July 19 + Saint Vincent de Paul
Vincent de Paul was a French Roman Catholic priest who dedicated himself to serving the poor and was renowned for his compassion, humility and generosity.
Born to a poor family in the southwest of France, Vincent showed his intellectual gifts from a young age, studying theology from around age 15. He received ordination as a priest in the year 1600, and worked as a tutor to students in Toulouse.
During a sea voyage in 1605, Vincent was seized by Turkish pirates and sold into slavery. His ordeal of captivity lasted for 2 years, during which time Vincent converted his owner to Christianity and escaped with him from Tunisia. Afterward, he spent time studying in Rome, and served as an educator and spiritual guide to members of an upper-class French family.
Moved with compassion for the poor, he began undertaking missions and founding institutions to help them both materially and spiritually. The one-time slave also ministered to convicts forced to serve in squalid conditions as rowers aboard galley ships.
Vincent established the Congregation of Priests of the Mission in 1625, as part of an effort to evangelize rural populations and foster vocations to remedy a priest shortage. Not long after this, he worked with the future St. Louise de Marillac to organize the Daughters of Charity, the first congregation of women religious whose consecrated life involved an extensive apostolate among the poor, the sick, and prisoners.
Though admired for his accomplishments during his lifetime, the priest maintained great personal humility, using his reputation and connections to help the poor and strengthen the Church. Vincent died on Sept. 27, 1660, only months after the death of St. Louise de Marillac in March of the same year.

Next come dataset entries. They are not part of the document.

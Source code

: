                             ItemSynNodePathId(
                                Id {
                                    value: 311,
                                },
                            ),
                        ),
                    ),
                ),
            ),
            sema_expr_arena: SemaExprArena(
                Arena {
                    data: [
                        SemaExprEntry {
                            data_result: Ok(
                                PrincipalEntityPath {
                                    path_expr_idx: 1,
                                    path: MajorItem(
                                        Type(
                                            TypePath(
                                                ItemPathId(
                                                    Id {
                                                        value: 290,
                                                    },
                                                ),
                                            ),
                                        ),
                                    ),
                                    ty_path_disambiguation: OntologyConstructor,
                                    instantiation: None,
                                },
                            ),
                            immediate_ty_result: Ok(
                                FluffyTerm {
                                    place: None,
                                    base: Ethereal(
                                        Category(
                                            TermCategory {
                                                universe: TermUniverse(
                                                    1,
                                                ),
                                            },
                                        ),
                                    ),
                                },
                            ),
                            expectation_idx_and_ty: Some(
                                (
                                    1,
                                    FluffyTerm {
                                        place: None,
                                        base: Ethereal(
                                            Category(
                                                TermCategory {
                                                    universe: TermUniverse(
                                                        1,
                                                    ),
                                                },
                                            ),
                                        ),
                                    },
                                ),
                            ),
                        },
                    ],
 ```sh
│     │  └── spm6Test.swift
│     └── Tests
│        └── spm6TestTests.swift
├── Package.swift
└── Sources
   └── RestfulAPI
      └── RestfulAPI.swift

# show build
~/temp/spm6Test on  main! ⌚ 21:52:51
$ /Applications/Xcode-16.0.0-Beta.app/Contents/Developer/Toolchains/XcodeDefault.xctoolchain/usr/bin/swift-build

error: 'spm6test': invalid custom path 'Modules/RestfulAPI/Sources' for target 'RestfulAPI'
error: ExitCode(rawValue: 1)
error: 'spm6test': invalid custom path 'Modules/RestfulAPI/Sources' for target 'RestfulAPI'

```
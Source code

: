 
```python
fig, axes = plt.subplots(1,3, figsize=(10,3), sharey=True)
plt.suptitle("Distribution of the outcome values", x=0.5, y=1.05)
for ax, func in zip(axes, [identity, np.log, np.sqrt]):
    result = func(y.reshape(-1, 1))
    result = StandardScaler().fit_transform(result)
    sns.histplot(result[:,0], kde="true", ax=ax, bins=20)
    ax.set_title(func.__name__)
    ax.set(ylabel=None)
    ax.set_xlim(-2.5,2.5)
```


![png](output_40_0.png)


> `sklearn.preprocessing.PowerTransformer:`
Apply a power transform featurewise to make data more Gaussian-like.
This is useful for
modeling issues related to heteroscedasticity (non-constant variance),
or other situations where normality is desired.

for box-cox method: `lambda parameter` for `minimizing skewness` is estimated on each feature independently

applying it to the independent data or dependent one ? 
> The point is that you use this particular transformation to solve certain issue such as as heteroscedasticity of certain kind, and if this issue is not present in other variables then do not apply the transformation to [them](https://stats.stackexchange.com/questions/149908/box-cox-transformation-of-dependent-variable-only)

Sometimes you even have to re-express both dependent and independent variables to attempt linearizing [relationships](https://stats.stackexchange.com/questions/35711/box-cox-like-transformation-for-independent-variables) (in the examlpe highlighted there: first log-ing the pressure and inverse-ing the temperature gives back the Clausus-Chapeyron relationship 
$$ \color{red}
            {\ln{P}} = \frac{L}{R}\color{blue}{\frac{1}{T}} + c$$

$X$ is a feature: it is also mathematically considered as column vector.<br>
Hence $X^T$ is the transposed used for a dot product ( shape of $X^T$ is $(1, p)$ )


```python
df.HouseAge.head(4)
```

His incorrupt heart can be found in the Convent of the Sisters of Charity and his bones have been embedded in a wax effigy of the Saint located at the Church of the Lazarist Mission. Both located in Paris, France.
The Church is for all God’s children, rich and poor, peasants and scholars, the sophisticated and the simple. But the greatest concern of the Church must be for those who need the most help — those made helpless by sickness, poverty, ignorance, or cruelty. Vincent de Paul is a particularly appropriate patron for all Christians today, when hunger has become starvation, and the high living of the rich stands in more and more glaring contrast to the physical and moral degradation in which many of God’s children are forced to live.